Mortality in relation to cement insertion has been reported in the orthopaedic literature in cases of arthroplasty, and one case after vertebroplasty, and four cases of pulmonary embolism, one fatal, have also been reported after the procedure.24

A review of the Food and Drug Administration Manufacturer and User Facility Device Experience (MAUDE) has revealed five deaths attributed to PMMA allergy in more than 200,000 procedures.58

Conclusions

Based on the latest scientific evidence regarding the treatment of osteoporotic vertebral fractures we can conclude:

  • 1.

    The most common indication for vertebral cementation for VCF includes osteoporotic vertebral fracture of more than 3–4 weeks refractory to medical treatment and Kummel's disease.

  • 2.

    If the goal is reduction of the vertebral body and its full restoration, similar to other joint fractures, early treatment is highly recommended.

  • 3.

    Kyphoplasty and vertebroplasty provide better results than non-surgical treatment in terms of pain intensity and disability.

  • 4.

    There are no differences in back pain or disability scores between vertebroplasty and kyphoplasty. Differences in favour of kyphoplasty are found with regard to correction of the kyphotic angle, volume of cement injected, and cement leakage.

  • 5.

    Despite a higher initial cost of kyphoplasty, vertebroplasty is less cost-effective due to higher use of medical resources in the postoperative period in the 2 years after surgery.

  • 6.

    Kyphoplasty can be considered a therapeutic option in the treatment of AO type 1 and type A3 fractures.

  • 7.

    Clinical guidelines suggest cementation after a minimum of 6 weeks from the onset of pain, or between 3 and 6 weeks when progressive collapse is detected. Any VCF greater than 3 months is considered chronic, and cementation should only be proposed when accompanied by cavitation or bone oedema.

  • 8.

    Considering aspects such as operative time, cement volume, and radiation dose, a unipedicular approach reduces operating time, limits exposure to X-rays, and reduces the risk of cement leakage.

  • 9.

    There is no consensus on the maximum number of vertebrae that can be cemented in one session, although guidelines suggest treating no more than three levels.

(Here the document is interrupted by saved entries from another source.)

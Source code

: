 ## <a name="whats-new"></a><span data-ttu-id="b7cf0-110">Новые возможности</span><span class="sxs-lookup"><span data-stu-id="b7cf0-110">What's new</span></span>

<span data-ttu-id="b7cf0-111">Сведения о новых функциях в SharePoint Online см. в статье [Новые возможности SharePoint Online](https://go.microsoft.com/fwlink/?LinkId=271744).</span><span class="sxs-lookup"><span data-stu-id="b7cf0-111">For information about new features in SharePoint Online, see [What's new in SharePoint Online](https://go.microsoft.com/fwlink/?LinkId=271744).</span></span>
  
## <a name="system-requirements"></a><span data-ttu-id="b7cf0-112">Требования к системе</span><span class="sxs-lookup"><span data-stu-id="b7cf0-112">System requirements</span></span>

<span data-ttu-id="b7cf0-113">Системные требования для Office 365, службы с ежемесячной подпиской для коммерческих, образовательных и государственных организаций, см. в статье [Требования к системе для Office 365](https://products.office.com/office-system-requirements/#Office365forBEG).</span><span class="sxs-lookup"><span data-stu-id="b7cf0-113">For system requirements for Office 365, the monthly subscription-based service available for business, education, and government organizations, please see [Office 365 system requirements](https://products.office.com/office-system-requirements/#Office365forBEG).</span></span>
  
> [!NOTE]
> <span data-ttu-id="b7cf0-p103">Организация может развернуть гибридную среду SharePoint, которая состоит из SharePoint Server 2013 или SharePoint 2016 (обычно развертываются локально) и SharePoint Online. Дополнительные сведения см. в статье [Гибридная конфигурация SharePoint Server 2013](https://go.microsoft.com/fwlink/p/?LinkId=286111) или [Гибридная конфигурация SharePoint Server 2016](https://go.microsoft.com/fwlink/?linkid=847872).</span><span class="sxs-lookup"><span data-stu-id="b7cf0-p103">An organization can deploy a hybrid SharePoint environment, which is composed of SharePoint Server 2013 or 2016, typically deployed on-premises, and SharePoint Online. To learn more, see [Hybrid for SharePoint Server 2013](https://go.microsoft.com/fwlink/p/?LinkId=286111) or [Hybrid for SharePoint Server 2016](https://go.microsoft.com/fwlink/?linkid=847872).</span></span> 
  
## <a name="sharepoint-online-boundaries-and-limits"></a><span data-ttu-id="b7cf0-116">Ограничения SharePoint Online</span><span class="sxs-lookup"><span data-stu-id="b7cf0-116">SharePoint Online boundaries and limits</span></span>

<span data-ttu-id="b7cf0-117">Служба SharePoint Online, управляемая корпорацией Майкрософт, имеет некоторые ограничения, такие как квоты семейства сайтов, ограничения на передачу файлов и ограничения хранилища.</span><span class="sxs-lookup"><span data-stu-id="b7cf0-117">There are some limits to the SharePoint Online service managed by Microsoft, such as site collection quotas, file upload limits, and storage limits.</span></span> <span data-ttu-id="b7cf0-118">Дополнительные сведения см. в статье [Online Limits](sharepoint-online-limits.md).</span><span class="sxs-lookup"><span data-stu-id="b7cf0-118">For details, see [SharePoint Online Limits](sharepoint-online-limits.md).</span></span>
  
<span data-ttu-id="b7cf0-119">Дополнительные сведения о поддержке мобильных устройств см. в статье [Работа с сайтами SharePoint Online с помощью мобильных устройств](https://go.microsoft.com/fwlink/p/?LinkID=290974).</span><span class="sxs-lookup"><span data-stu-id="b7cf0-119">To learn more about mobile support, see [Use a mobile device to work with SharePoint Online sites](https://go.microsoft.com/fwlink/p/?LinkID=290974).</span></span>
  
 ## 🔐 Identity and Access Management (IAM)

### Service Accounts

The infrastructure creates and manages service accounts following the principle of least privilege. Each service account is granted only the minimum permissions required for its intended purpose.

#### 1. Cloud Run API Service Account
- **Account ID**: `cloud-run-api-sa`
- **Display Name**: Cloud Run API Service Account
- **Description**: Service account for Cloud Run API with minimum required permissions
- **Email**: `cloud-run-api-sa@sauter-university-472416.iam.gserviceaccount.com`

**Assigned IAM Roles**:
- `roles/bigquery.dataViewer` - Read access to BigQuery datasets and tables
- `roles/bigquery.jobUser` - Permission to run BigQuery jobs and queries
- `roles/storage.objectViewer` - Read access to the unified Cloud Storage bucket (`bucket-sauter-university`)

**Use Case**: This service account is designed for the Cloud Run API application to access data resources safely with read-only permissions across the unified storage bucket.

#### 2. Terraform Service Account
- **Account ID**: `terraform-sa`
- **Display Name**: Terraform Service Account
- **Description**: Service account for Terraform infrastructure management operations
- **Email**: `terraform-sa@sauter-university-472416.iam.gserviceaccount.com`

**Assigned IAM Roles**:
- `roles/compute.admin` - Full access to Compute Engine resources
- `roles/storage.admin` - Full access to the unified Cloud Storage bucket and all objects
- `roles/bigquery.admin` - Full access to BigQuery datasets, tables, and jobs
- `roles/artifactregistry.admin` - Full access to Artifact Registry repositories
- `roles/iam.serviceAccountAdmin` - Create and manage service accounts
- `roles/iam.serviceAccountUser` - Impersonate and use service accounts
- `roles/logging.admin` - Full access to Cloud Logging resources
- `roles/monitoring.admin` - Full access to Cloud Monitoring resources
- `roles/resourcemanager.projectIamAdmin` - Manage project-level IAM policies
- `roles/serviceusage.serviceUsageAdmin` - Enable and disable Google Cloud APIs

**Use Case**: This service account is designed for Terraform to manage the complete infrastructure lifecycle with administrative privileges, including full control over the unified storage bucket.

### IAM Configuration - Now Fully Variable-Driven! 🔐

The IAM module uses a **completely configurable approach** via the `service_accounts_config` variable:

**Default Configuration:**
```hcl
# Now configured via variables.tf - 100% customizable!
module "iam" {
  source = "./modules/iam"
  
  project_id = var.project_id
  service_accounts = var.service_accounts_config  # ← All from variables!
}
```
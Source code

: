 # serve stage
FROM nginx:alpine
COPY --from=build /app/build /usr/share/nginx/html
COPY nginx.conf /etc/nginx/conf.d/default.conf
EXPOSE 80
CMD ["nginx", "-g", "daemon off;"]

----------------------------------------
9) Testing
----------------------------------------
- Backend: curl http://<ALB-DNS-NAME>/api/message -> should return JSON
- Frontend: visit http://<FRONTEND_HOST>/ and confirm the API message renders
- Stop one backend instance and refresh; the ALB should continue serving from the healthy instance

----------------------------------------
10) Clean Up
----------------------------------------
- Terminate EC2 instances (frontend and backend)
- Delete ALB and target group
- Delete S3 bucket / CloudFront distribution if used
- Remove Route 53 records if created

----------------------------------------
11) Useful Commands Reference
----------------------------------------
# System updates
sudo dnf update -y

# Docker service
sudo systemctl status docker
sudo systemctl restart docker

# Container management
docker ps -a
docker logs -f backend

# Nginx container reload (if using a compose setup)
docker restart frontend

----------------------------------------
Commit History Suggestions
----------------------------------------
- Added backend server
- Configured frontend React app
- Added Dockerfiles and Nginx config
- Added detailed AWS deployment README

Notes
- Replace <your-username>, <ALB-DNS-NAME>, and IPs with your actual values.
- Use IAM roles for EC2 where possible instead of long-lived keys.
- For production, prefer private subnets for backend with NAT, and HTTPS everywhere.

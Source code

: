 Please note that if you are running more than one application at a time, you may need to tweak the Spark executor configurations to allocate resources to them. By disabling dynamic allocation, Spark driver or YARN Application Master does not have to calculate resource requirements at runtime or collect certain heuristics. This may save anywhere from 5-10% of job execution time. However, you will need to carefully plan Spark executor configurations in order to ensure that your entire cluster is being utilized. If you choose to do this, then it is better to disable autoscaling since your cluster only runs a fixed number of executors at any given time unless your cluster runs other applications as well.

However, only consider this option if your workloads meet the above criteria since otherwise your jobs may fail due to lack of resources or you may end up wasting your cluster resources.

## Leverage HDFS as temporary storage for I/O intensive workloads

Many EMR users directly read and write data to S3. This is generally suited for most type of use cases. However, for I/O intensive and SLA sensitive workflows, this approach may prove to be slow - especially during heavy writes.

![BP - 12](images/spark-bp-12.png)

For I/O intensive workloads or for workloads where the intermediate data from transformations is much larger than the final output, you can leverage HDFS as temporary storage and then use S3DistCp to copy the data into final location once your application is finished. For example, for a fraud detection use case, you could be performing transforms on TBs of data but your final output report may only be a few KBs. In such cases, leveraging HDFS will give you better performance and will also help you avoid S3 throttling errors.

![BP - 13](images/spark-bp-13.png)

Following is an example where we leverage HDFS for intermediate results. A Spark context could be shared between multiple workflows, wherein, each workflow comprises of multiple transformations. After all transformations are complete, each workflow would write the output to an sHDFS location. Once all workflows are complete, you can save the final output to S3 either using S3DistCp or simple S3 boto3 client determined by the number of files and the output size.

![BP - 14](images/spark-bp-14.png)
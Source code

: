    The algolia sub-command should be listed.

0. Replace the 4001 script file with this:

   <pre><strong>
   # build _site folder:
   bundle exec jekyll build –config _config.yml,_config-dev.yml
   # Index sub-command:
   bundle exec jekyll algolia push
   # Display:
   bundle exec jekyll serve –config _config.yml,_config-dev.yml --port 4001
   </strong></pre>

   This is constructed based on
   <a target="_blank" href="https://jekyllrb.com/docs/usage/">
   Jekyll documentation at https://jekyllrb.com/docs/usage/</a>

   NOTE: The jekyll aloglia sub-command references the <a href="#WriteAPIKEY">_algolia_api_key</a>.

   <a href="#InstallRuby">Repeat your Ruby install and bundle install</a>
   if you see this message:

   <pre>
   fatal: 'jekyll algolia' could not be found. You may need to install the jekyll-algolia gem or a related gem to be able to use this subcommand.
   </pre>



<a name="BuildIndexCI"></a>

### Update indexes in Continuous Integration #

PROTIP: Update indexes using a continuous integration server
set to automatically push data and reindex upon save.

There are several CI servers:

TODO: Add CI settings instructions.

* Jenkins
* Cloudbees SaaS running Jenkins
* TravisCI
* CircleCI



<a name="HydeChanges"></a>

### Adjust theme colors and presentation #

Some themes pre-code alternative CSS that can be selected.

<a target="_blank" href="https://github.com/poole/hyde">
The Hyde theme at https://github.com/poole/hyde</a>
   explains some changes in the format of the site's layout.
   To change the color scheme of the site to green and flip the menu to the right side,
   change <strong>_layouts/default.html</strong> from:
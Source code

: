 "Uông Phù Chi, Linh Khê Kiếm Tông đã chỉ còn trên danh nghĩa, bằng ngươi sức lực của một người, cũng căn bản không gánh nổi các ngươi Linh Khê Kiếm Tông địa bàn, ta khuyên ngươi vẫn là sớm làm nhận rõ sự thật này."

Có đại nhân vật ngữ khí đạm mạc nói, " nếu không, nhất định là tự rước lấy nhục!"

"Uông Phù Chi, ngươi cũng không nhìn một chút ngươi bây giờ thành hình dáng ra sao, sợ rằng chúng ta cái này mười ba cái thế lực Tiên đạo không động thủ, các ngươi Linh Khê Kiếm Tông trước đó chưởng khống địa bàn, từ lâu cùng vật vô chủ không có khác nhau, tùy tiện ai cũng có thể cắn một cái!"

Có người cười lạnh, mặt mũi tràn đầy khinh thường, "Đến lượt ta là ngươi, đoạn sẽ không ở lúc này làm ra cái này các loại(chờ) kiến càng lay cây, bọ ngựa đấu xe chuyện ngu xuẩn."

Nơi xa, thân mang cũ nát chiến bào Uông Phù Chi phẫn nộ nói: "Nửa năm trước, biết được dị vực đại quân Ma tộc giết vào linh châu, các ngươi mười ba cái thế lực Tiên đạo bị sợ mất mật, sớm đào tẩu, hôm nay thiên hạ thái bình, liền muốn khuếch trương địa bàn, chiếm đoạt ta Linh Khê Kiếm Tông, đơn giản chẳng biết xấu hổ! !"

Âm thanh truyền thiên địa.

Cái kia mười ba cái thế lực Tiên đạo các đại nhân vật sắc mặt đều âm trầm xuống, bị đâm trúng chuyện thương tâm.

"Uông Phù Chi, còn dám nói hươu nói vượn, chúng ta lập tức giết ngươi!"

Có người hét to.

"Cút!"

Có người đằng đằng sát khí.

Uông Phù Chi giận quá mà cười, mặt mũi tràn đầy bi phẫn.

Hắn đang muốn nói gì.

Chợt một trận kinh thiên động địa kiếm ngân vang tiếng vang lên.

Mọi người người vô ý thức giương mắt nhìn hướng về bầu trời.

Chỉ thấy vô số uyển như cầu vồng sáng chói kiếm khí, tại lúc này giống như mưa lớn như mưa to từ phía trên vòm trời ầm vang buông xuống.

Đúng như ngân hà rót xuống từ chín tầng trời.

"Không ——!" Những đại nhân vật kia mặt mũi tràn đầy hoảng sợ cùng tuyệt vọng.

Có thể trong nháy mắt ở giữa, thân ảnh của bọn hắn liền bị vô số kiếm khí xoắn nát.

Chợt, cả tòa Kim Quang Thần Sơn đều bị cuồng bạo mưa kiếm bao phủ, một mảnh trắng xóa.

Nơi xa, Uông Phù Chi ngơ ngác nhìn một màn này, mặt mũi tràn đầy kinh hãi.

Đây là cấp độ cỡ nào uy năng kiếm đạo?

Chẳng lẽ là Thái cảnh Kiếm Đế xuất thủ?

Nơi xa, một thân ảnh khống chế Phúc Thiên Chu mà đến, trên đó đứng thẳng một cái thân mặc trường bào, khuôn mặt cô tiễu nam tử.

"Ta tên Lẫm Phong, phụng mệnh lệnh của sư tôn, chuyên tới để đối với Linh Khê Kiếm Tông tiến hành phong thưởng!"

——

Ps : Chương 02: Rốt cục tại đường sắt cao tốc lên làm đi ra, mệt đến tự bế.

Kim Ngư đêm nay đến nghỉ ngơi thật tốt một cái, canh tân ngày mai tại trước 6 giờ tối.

Treatment of more than six levels or 25–30ml of cement per session is not recommended.

  • 10.

    Cement volume has a positive correlation with cement leakage. From 4ml to 6ml of bone cement is the amount needed to restore the biomechanics of the vertebral body.

  • 11.

    The rate of cement leakage is 82% of cementations. Most are clinically asymptomatic, but serious complications can occur in 3.9–7.5% of patients.

  • 12.

    Higher incidences of cement leakage may be observed with cortical breakage, use of low viscosity cement, larger volume injections, increased severity of vertebral fracture, or early application of cement that has not reached its optimum viscosity.

  • 13.

    The natural history of osteoporotic vertebral fractures suggests that the incidence of subsequent new vertebral fractures is 19.2%. No differences have been found between conservative management and vertebroplasty cohorts. Intradiscal cement leakage increases the incidence of new vertebral fractures.

  • 14.

    Compression fractures occur in 21.3% of patients with sandwich vertebra, half of them during the first year of follow-up. Prophylactic cementation of sandwich vertebra is a technique recommended by some authors, while others conclude that this procedure does not reduce the risk of recurrence.

  • 15.

    Spinal augmentation reduces in-hospital and long-term mortality after VCF compared to conservative treatment.

Level of evidence

Level of evidence i.

Ethical considerations

  • 1.

    Did your work involve animal testing? No

  • 2.

    Did your work involve patients or human subjects? No

  • 3.

    Did your work involve a clinical trial? No

  • 4.

    Are all the data shown in the figures and tables included in the manuscript given in the results and conclusions? Yes

Funding

No specific support from public sector agencies, commercial sector, or not-for-profit organisations was received for this research study.

Conflict of interest

The authors have no conflict of interest to declare.